Late last month, between 180,000 and 200,000 copies of the 33-minute DVD were given out at 100 of America's top universities, and now the Jewish author and TV co-host is turning his attention to high schools. "No doubt some will say that Holocaust education isn't appropriate for high school kids. However, the United States Holocaust Memorial Museum says that the appropriate age is '11 years of age and older.' Nelly Silagy Benedek, Director of Education, The Jewish Museum (New York) agrees: 'From my experience, the best age to introduce students to the topic of the Holocaust is in high school.'"

Ray Comfort wants to teach your child about the Holocaust by showing them a movie about abortion and eternal salvation through Jesus Christ.

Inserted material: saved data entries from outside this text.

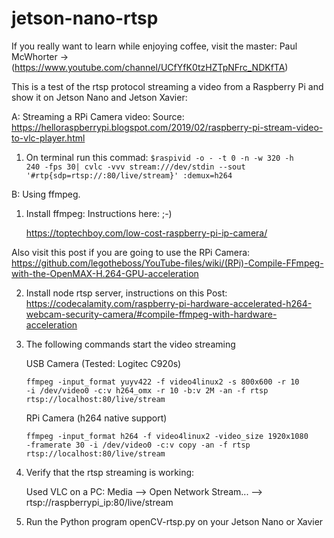 # jetson-nano-rtsp

If you really want to learn while enjoying coffee, visit the master: Paul McWhorter -> (https://www.youtube.com/channel/UCfYfK0tzHZTpNFrc_NDKfTA)

This is a test of the rtsp protocol streaming a video from a Raspberry Pi and show it on Jetson Nano and Jetson Xavier:

A: Streaming a RPi Camera video:
    Source: https://helloraspberrypi.blogspot.com/2019/02/raspberry-pi-stream-video-to-vlc-player.html

1. On terminal run this commad: 
    <code>$raspivid -o - -t 0 -n -w 320 -h 240 -fps 30| cvlc -vvv stream:///dev/stdin --sout '#rtp{sdp=rtsp://:80/live/stream}' :demux=h264</code>

B: Using ffmpeg.

1. Install ffmpeg:   Instructions here:  ;-)

    https://toptechboy.com/low-cost-raspberry-pi-ip-camera/
                  
  Also visit this post if you are going to use the RPi Camera: 
    https://github.com/legotheboss/YouTube-files/wiki/(RPi)-Compile-FFmpeg-with-the-OpenMAX-H.264-GPU-acceleration
    
2. Install node rtsp server, instructions on this Post:
    https://codecalamity.com/raspberry-pi-hardware-accelerated-h264-webcam-security-camera/#compile-ffmpeg-with-hardware-acceleration
    
3. The following commands start the video streaming 
      
      USB Camera (Tested: Logitec C920s) 
      
      <code>ffmpeg -input_format yuyv422 -f video4linux2 -s 800x600 -r 10 -i /dev/video0 -c:v h264_omx -r 10 -b:v 2M -an -f rtsp rtsp://localhost:80/live/stream</code>
      
      RPi Camera (h264 native support)
      
      <code>ffmpeg -input_format h264 -f video4linux2 -video_size 1920x1080 -framerate 30 -i /dev/video0 -c:v copy -an -f rtsp rtsp://localhost:80/live/stream</code>

4. Verify that the rtsp streaming is working:
  
    Used VLC on a PC: Media --> Open Network Stream... --> rtsp://raspberrypi_ip:80/live/stream
    
5. Run the Python program openCV-rtsp.py on your Jetson Nano or Xavier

I hope you won't mind, Ray, if we teach kids about livestock through viewings of Brokeback Mountain, or about the value of physical fitness through viewings of al Qaeda training tapes.

Comfort adds:
"It's evident that many of the States aren't bothering to teach kids about one of the darkest periods of human history. I am concerned that we may become like the U.K. where some schools dropped teaching about the Holocaust for fear of offending Moslems, some of whom deny that the Holocaust even happened. This is more than a travesty, so we are giving hundreds of thousands of kids a free documentary that received more than a million views on YouTube in 22 days. We have already started locally, and they are going like hot cakes on a cold winter's day."

Like hot cakes on a cold winter's day... There's that carnival barker again.








1 comment:

  1. Hitler was anything but a Christian. The only reason he stated those things was to win the public over. He was a humanist, or in simpler terms, a darwinian atheist.